(RECORDS PROVIDED begins)

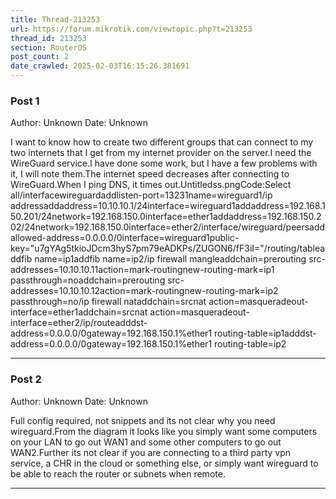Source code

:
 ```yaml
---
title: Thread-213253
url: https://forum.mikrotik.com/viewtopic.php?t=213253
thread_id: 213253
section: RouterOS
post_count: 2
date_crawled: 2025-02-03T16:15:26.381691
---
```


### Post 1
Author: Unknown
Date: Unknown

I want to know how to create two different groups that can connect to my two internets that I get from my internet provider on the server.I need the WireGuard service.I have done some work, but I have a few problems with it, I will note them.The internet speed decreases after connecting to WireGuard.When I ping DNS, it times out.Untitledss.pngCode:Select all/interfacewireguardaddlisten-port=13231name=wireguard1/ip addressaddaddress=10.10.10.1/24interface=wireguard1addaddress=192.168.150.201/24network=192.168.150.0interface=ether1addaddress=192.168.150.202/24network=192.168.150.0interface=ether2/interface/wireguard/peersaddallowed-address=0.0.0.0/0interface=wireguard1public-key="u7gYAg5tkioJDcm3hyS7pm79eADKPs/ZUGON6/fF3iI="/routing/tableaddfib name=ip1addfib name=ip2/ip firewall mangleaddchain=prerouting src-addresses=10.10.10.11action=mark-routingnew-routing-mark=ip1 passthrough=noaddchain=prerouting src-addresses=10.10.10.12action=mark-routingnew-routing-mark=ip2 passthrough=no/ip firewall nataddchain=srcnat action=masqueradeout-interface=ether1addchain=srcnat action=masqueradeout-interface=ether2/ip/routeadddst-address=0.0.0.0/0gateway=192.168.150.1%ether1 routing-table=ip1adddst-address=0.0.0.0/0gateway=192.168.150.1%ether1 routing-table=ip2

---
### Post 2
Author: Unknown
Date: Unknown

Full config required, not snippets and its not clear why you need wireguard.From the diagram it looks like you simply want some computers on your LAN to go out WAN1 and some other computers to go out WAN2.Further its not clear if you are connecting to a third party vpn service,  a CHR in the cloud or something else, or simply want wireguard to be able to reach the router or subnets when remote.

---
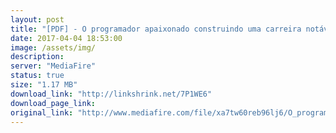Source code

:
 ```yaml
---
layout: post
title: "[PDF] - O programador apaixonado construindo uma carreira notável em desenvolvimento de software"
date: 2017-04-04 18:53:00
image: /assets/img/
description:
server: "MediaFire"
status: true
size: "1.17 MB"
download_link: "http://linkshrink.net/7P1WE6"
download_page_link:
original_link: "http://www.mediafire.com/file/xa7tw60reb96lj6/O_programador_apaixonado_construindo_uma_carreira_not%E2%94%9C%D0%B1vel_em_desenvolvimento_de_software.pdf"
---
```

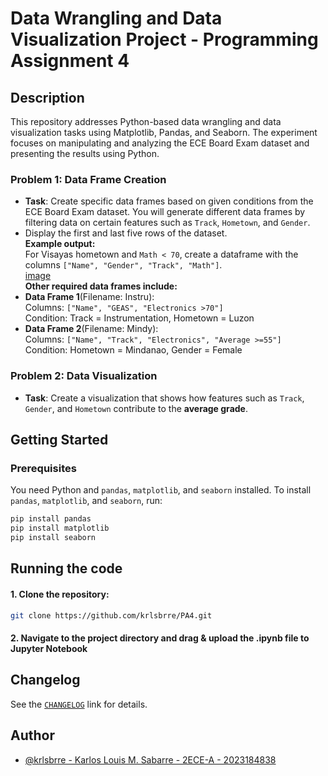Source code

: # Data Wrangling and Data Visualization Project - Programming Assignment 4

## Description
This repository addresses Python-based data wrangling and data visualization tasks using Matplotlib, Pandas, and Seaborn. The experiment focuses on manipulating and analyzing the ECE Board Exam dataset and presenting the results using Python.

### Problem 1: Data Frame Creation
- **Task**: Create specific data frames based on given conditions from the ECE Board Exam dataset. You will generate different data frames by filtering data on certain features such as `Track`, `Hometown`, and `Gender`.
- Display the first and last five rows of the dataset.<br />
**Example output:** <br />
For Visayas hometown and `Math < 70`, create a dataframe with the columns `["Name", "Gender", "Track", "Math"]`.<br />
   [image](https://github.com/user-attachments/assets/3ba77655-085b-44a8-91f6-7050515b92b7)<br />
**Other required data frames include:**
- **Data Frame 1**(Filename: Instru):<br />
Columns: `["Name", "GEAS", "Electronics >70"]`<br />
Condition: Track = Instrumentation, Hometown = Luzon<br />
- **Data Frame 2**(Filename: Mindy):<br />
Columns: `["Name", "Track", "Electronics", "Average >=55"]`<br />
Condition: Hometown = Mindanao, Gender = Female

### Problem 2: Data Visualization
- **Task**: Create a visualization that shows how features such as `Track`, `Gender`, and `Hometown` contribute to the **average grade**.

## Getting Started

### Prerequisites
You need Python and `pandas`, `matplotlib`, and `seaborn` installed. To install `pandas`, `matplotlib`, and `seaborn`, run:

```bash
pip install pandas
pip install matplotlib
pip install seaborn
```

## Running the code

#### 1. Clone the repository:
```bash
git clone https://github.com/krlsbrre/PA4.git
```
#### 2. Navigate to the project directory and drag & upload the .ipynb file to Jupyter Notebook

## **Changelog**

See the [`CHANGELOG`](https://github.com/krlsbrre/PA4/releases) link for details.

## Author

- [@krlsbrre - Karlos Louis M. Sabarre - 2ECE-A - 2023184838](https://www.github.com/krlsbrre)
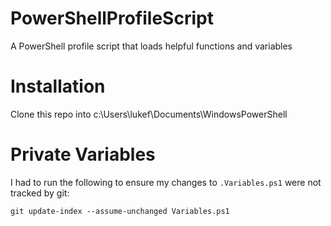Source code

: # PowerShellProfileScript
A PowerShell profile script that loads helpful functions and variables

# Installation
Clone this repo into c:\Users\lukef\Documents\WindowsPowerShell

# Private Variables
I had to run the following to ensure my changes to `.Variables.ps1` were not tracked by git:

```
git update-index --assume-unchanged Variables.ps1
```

(RECORDS PROVIDED ends)

THE PROBLEM: Keeping the pictures out, print the entries above exactly as written.

RESPONSE TO THE TASK:
Source code

:
 ```yaml
---
title: Thread-213253
url: https://forum.mikrotik.com/viewtopic.php?t=213253
thread_id: 213253
section: RouterOS
post_count: 2
date_crawled: 2025-02-03T16:15:26.381691
---
```


### Post 1
Author: Unknown
Date: Unknown

I want to know how to create two different groups that can connect to my two internets that I get from my internet provider on the server.I need the WireGuard service.I have done some work, but I have a few problems with it, I will note them.The internet speed decreases after connecting to WireGuard.When I ping DNS, it times out.Untitledss.pngCode:Select all/interfacewireguardaddlisten-port=13231name=wireguard1/ip addressaddaddress=10.10.10.1/24interface=wireguard1addaddress=192.168.150.201/24network=192.168.150.0interface=ether1addaddress=192.168.150.202/24network=192.168.150.0interface=ether2/interface/wireguard/peersaddallowed-address=0.0.0.0/0interface=wireguard1public-key="u7gYAg5tkioJDcm3hyS7pm79eADKPs/ZUGON6/fF3iI="/routing/tableaddfib name=ip1addfib name=ip2/ip firewall mangleaddchain=prerouting src-addresses=10.10.10.11action=mark-routingnew-routing-mark=ip1 passthrough=noaddchain=prerouting src-addresses=10.10.10.12action=mark-routingnew-routing-mark=ip2 passthrough=no/ip firewall nataddchain=srcnat action=masqueradeout-interface=ether1addchain=srcnat action=masqueradeout-interface=ether2/ip/routeadddst-address=0.0.0.0/0gateway=192.168.150.1%ether1 routing-table=ip1adddst-address=0.0.0.0/0gateway=192.168.150.1%ether1 routing-table=ip2

---
### Post 2
Author: Unknown
Date: Unknown

Full config required, not snippets and its not clear why you need wireguard.From the diagram it looks like you simply want some computers on your LAN to go out WAN1 and some other computers to go out WAN2.Further its not clear if you are connecting to a third party vpn service,  a CHR in the cloud or something else, or simply want wireguard to be able to reach the router or subnets when remote.

---
Source code

:
 ```yaml
---
layout: post
title: "[PDF] - O programador apaixonado construindo uma carreira notável em desenvolvimento de software"
date: 2017-04-04 18:53:00
image: /assets/img/
description:
server: "MediaFire"
status: true
size: "1.17 MB"
download_link: "http://linkshrink.net/7P1WE6"
download_page_link:
original_link: "http://www.mediafire.com/file/xa7tw60reb96lj6/O_programador_apaixonado_construindo_uma_carreira_not%E2%94%9C%D0%B1vel_em_desenvolvimento_de_software.pdf"
---
```

Source code

: # Data Wrangling and Data Visualization Project - Programming Assignment 4

## Description
This repository addresses Python-based data wrangling and data visualization tasks using Matplotlib, Pandas, and Seaborn. The experiment focuses on manipulating and analyzing the ECE Board Exam dataset and presenting the results using Python.

### Problem 1: Data Frame Creation
- **Task**: Create specific data frames based on given conditions from the ECE Board Exam dataset. You will generate different data frames by filtering data on certain features such as `Track`, `Hometown`, and `Gender`.
- Display the first and last five rows of the dataset.<br />
**Example output:** <br />
For Visayas hometown and `Math < 70`, create a dataframe with the columns `["Name", "Gender", "Track", "Math"]`.<br />
   [image](https://github.com/user-attachments/assets/3ba77655-085b-44a8-91f6-7050515b92b7)<br />
**Other required data frames include:**
- **Data Frame 1**(Filename: Instru):<br />
Columns: `["Name", "GEAS", "Electronics >70"]`<br />
Condition: Track = Instrumentation, Hometown = Luzon<br />
- **Data Frame 2**(Filename: Mindy):<br />
Columns: `["Name", "Track", "Electronics", "Average >=55"]`<br />
Condition: Hometown = Mindanao, Gender = Female

### Problem 2: Data Visualization
- **Task**: Create a visualization that shows how features such as `Track`, `Gender`, and `Hometown` contribute to the **average grade**.

## Getting Started

### Prerequisites
You need Python and `pandas`, `matplotlib`, and `seaborn` installed. To install `pandas`, `matplotlib`, and `seaborn`, run:

```bash
pip install pandas
pip install matplotlib
pip install seaborn
```

## Running the code

#### 1. Clone the repository:
```bash
git clone https://github.com/krlsbrre/PA4.git
```
#### 2. Navigate to the project directory and drag & upload the .ipynb file to Jupyter Notebook

## **Changelog**

See the [`CHANGELOG`](https://github.com/krlsbrre/PA4/releases) link for details.

## Author

- [@krlsbrre - Karlos Louis M. Sabarre - 2ECE-A - 2023184838](https://www.github.com/krlsbrre)
Source code

: # PowerShellProfileScript
A PowerShell profile script that loads helpful functions and variables

# Installation
Clone this repo into c:\Users\lukef\Documents\WindowsPowerShell

# Private Variables
I had to run the following to ensure my changes to `.Variables.ps1` were not tracked by git:

```
git update-index --assume-unchanged Variables.ps1
```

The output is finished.